■ **PROBLEM DESCRIPTION**
Every line from the first record below down to the line that includes "Repository. There’s no" must be reproduced exactly; the pictures are not.

[[ INFORMATION SHOWN open ]]

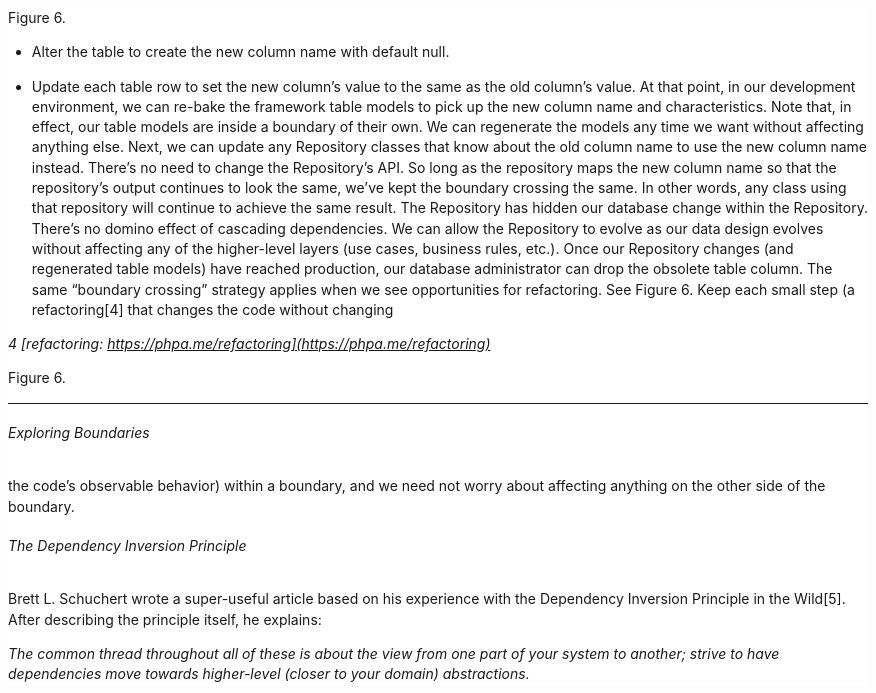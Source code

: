 Figure 6.

 - Alter the table to create the new column name with
default null.

  - Update each table row to set the new column’s value to
the same as the old column’s value.
At that point, in our development environment, we can
re-bake the framework table models to pick up the new
column name and characteristics. Note that, in effect, our
table models are inside a boundary of their own. We can
regenerate the models any time we want without affecting
anything else.
Next, we can update any Repository classes that know
about the old column name to use the new column name
instead. There’s no need to change the Repository’s API. So
long as the repository maps the new column name so that the
repository’s output continues to look the same, we’ve kept the
boundary crossing the same. In other words, any class using
that repository will continue to achieve the same result.
The Repository has hidden our database change within the
Repository. There’s no domino effect of cascading dependencies. We can allow the Repository to evolve as our data design
evolves without affecting any of the higher-level layers (use
cases, business rules, etc.).
Once our Repository changes (and regenerated table
models) have reached production, our database administrator can drop the obsolete table column.
The same “boundary crossing” strategy applies when we see
opportunities for refactoring. See Figure 6. Keep each small
step (a refactoring[4] that changes the code without changing

_4_ _[refactoring: https://phpa.me/refactoring](https://phpa.me/refactoring)_


Figure 6.


-----

###### Exploring Boundaries

the code’s observable behavior) within a boundary, and we
need not worry about affecting anything on the other side of
the boundary.

###### The Dependency Inversion Principle

Brett L. Schuchert wrote a super-useful article based on his
experience with the Dependency Inversion Principle in the
Wild[5]. After describing the principle itself, he explains:

_The common thread throughout all of these is about the_
_view from one part of your system to another; strive to_
_have dependencies move towards higher-level (closer to_
_your domain) abstractions._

[[ INFORMATION SHOWN closed ]]

■ **EXPECTED ANSWER**
Source code

: Figure 6.

 - Alter the table to create the new column name with
default null.

  - Update each table row to set the new column’s value to
the same as the old column’s value.
At that point, in our development environment, we can
re-bake the framework table models to pick up the new
column name and characteristics. Note that, in effect, our
table models are inside a boundary of their own. We can
regenerate the models any time we want without affecting
anything else.
Next, we can update any Repository classes that know
about the old column name to use the new column name
instead. There’s no need to change the Repository’s API. So
long as the repository maps the new column name so that the
repository’s output continues to look the same, we’ve kept the
boundary crossing the same. In other words, any class using
that repository will continue to achieve the same result.
The Repository has hidden our database change within the
Repository. There’s no domino effect of cascading dependencies. We can allow the Repository to evolve as our data design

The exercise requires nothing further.